New composter makes campus more renewable

In an attempt to become even more sustainable, the University of Nevada, Reno’s Department of Residential Life, Housing and Food Services has finally found a way to take care of their organic wastes. For years they have been trying to find a feasible way to do some composting, and according to Russ Meyer, they have the solution.

“There’s a company out of Illinois that makes composters for commercial purposes,” said Meyer, associate director for Housing Operations and Dining Services. “It will handle all of our material out of the residence dining hall and probably out of all our retail operations.”

Before the composter, the waste management system for the Downunder Café, the Overlook, and various small operations around campus such as Los Trojes and the Northside Café, was simple. A big compactor on the loading dock crushed all waste, organic and not, into a dense cube and waste management would come out once or twice a week to pick it up and bring it to the landfill.

“Economically it’s really saving on trash hauling charges,” Meyer said. “We’re cutting back on our waste stream by about 80 percent.”

A composter of this caliber is not necessarily cheap. It will cost Housing and Foodservice around $30,000 to bring it in. However, Meyer is confident that the payoff will be more than worth it.

“We looked at the payback on that and just in the avoidance of trash hauling cost, the payback’s about two years,” he said. “The only increase will be in electricity. The only electricity we needed for the trash hauling was when you hit the button and the compactor compacted everything. This one circulates on an intermittent basis, so there is some energy use on this one, so there’s going to be a slight increase in our energy cost.”

This composter is not, by any stretch of the imagination, the first step Housing and Food Services has taken toward becoming more sustainable. Not only are there solar panels on the roof of Nye Hall that have been providing energy for years, but smaller, seemingly insignificant changes have been made, too. Light bulbs have been switched out for the more energy efficient variety, all the appropriate recycling is performed, and foodservice fryer shortening is sent to Bentley Biofuels and turned into diesel fuel.
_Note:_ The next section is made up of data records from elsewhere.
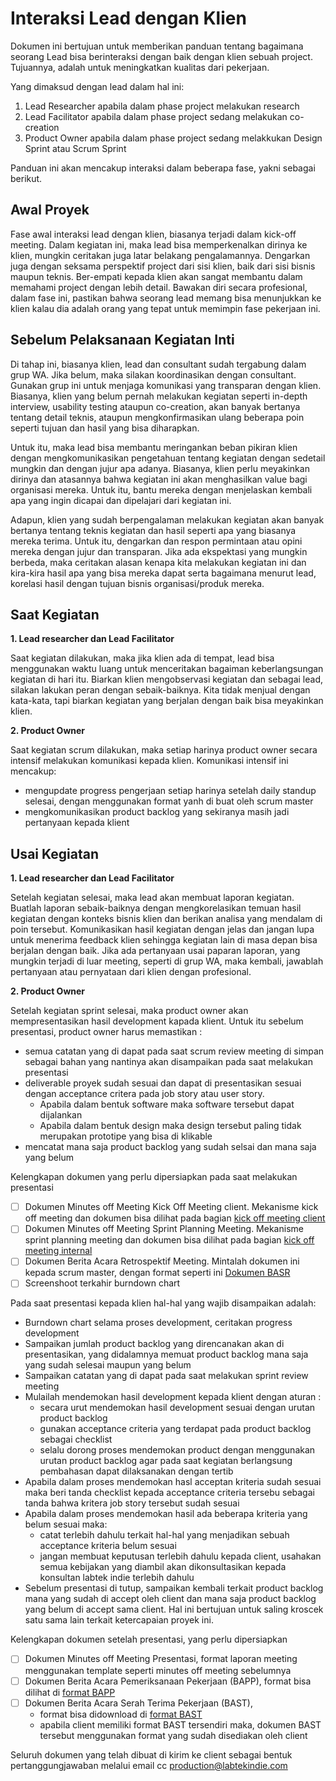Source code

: # Interaksi Lead dengan Klien

Dokumen ini bertujuan untuk memberikan panduan tentang bagaimana seorang Lead bisa berinteraksi 
dengan baik dengan klien sebuah project. Tujuannya, adalah untuk meningkatkan kualitas dari pekerjaan.

Yang dimaksud dengan lead dalam hal ini:

1. Lead Researcher apabila dalam phase project melakukan research
2. Lead Facilitator apabila dalam phase project sedang melakukan co-creation
3. Product Owner apabila dalam phase project sedang melakkukan Design Sprint atau Scrum Sprint

Panduan ini akan mencakup interaksi dalam beberapa fase, yakni sebagai berikut.

## Awal Proyek

Fase awal interaksi lead dengan klien, biasanya terjadi dalam kick-off meeting. Dalam kegiatan ini, 
maka lead bisa memperkenalkan dirinya ke klien, mungkin ceritakan juga latar belakang pengalamannya. 
Dengarkan juga dengan seksama perspektif project dari sisi klien, baik dari sisi bisnis maupun 
teknis. Ber-empati kepada klien akan sangat membantu dalam memahami project dengan lebih detail. 
Bawakan diri secara profesional, dalam fase ini, pastikan bahwa seorang lead memang bisa menunjukkan 
ke klien kalau dia adalah orang yang tepat untuk memimpin fase pekerjaan ini.

## Sebelum Pelaksanaan Kegiatan Inti

Di tahap ini, biasanya klien, lead dan consultant sudah tergabung dalam grup WA. Jika belum, maka 
silakan koordinasikan dengan  consultant. Gunakan grup ini untuk menjaga komunikasi yang transparan 
dengan klien. Biasanya, klien yang belum pernah melakukan kegiatan seperti in-depth interview, 
usability testing ataupun co-creation, akan banyak bertanya tentang detail teknis, ataupun 
mengkonfirmasikan ulang beberapa poin seperti tujuan dan hasil yang bisa diharapkan. 

Untuk itu, maka lead bisa membantu meringankan beban pikiran klien dengan mengkomunikasikan 
pengetahuan tentang kegiatan dengan sedetail mungkin dan dengan jujur apa adanya. Biasanya, 
klien perlu meyakinkan dirinya dan atasannya bahwa kegiatan ini akan menghasilkan value bagi 
organisasi mereka. Untuk itu, bantu mereka dengan menjelaskan kembali apa yang ingin dicapai 
dan dipelajari dari kegiatan ini. 

Adapun, klien yang sudah berpengalaman melakukan kegiatan akan banyak bertanya tentang teknis 
kegiatan dan hasil seperti apa yang biasanya mereka terima. Untuk itu, dengarkan dan respon 
permintaan atau opini mereka dengan jujur dan transparan. Jika ada ekspektasi yang mungkin berbeda, 
maka ceritakan alasan kenapa kita melakukan kegiatan ini dan kira-kira hasil apa yang bisa mereka 
dapat serta bagaimana menurut lead, korelasi hasil dengan tujuan bisnis organisasi/produk mereka.
 
## Saat Kegiatan

**1. Lead researcher dan Lead Facilitator**

Saat kegiatan dilakukan, maka jika klien ada di tempat, lead bisa menggunakan waktu luang untuk 
menceritakan bagaiman keberlangsungan kegiatan di hari itu. Biarkan klien mengobservasi kegiatan 
dan sebagai lead, silakan lakukan peran dengan sebaik-baiknya. Kita tidak menjual dengan kata-kata, 
tapi biarkan kegiatan yang berjalan dengan baik bisa meyakinkan klien.

**2. Product Owner**

Saat kegiatan scrum dilakukan, maka setiap harinya product owner secara intensif melakukan komunikasi
kepada klien. Komunikasi intensif ini mencakup:

- mengupdate progress pengerjaan setiap harinya setelah daily standup selesai, dengan menggunakan 
  format yanh di buat oleh scrum master
- mengkomunikasikan product backlog yang sekiranya masih jadi pertanyaan kepada klient

## Usai Kegiatan

**1. Lead researcher dan Lead Facilitator**

Setelah kegiatan selesai, maka lead akan membuat laporan kegiatan. Buatlah laporan sebaik-baiknya 
dengan mengkorelasikan temuan hasil kegiatan dengan konteks bisnis klien dan berikan analisa yang 
mendalam di poin tersebut. Komunikasikan hasil kegiatan dengan jelas dan jangan lupa untuk menerima 
feedback klien sehingga kegiatan lain di masa depan bisa berjalan dengan baik. Jika ada pertanyaan 
usai paparan laporan, yang mungkin terjadi di luar meeting, seperti di grup WA, maka kembali, 
jawablah pertanyaan atau pernyataan dari klien dengan profesional.

**2. Product Owner**

Setelah kegiatan sprint selesai, maka product owner akan mempresentasikan hasil development kapada 
klient. Untuk itu sebelum presentasi, product owner harus memastikan :

- semua catatan yang di dapat pada saat scrum review meeting di simpan sebagai bahan yang nantinya 
  akan disampaikan pada saat melakukan presentasi
- deliverable proyek sudah sesuai dan dapat di presentasikan sesuai dengan acceptance critera pada 
  job story atau user story. 
  - Apabila dalam bentuk software maka software tersebut dapat dijalankan
  - Apabila dalam bentuk design maka design tersebut paling tidak merupakan prototipe yang bisa di
    klikable
- mencatat mana saja product backlog yang sudah selsai dan mana saja yang belum

Kelengkapan dokumen yang perlu dipersiapkan pada saat melakukan presentasi

- [ ] Dokumen Minutes off Meeting Kick Off Meeting client. Mekanisme kick off meeting dan dokumen bisa dilihat pada 
bagian [kick off meeting client](../scrum-sprint/kickoffmeeting-client.md)
- [ ] Dokumen Minutes off Meeting Sprint Planning Meeting. Mekanisme sprint planning meeting dan dokumen bisa dilihat 
pada bagian [kick off meeting internal](../scrum-sprint/kickoffmeeting-internal.md)
- [ ] Dokumen Berita Acara Retrospektif Meeting. Mintalah dokumen ini kepada scrum master, dengan format seperti ini 
[Dokumen BASR](https://docs.google.com/document/d/1vHlGLw88ateEeP41mcWdbFFw-ig7YlfKLnlCL2Atrm4/edit?usp=sharing)
- [ ] Screenshoot terkahir burndown chart

Pada saat presentasi kepada klien hal-hal yang wajib disampaikan adalah:

- Burndown chart selama proses development, ceritakan progress development 
- Sampaikan jumlah product backlog yang direncanakan akan di presentasikan, yang didalamnya memuat 
  product backlog mana saja yang sudah selesai maupun yang belum
- Sampaikan catatan yang di dapat pada saat melakukan sprint review meeting
- Mulailah mendemokan hasil development kepada klient dengan aturan :
  - secara urut mendemokan hasil development sesuai dengan urutan product backlog 
  - gunakan acceptance criteria yang terdapat pada product backlog sebagai checklist
  - selalu dorong proses mendemokan product dengan menggunakan urutan product backlog agar pada saat 
    kegiatan berlangsung pembahasan dapat dilaksanakan dengan tertib 
- Apabila dalam proses mendemokan hasl acceptan kriteria sudah sesuai maka beri tanda checklist kepada
  acceptance criteria tersebu sebagai tanda bahwa kritera job story tersebut sudah sesuai
- Apabila dalam proses mendemokan hasil ada beberapa kriteria yang belum sesuai maka:
  - catat terlebih dahulu terkait hal-hal yang menjadikan sebuah acceptance kriteria belum sesuai
  - jangan membuat keputusan terlebih dahulu kepada client, usahakan semua kebijakan yang diambil 
    akan dikonsultasikan kepada konsultan labtek indie terlebih dahulu
- Sebelum presentasi di tutup, sampaikan kembali terkait product backlog mana yang sudah di accept 
  oleh client dan mana saja product backlog yang belum di accept sama client. Hal ini bertujuan 
  untuk saling kroscek satu sama lain terkait ketercapaian proyek ini.

Kelengkapan dokumen setelah presentasi, yang perlu dipersiapkan

- [ ] Dokumen Minutes off Meeting Presentasi, format laporan meeting menggunakan template seperti minutes off meeting
  sebelumnya
- [ ] Dokumen Berita Acara Pemeriksanaan Pekerjaan (BAPP), format bisa dilihat di [format BAPP](https://docs.google.com/document/d/1xdSmqomAXvrpUUXsIMwWJoeP47KcQlHCKCT5My8JF_M/edit?usp=sharing)
- [ ] Dokumen Berita Acara Serah Terima Pekerjaan (BAST),
  - format bisa didownload di [format BAST](https://docs.google.com/document/d/1XKP3plM0_-xFZX7d8JIuNgf6MgiS67bpdXrXyf-oGsc/edit?usp=sharing)
  - apabila client memiliki format BAST tersendiri maka, dokumen BAST tersebut menggunakan format yang sudah disediakan 
    oleh client

Seluruh dokumen yang telah dibuat di kirim ke client sebagai bentuk pertanggungjawaban melalui email cc production@labtekindie.com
“Much of it’s behind the scenes.” Meyer said. “Every time we make a change we try to make the right change.”

The new composter will offer yet another way for the University’s campus to be more eco-friendly and economically sound. After it is up and running within the next couple of weeks, the department will start trying to tackle bigger issues.

“Once we get the basic organic waste going in there then we’re going to start looking at how we can incorporate anything else,” Meyer said. “The big challenge for us is going to be when we start doing retail.”

In retail the issues stem primarily from packaging materials. Plastics are not compostable and only certain kinds of paper can be sent through the composter. The change is not necessarily easy, but it is a move in the right direction.

“We just keep taking baby steps in Housing and Food Services,” Meyer said. “It’s the right thing to do.”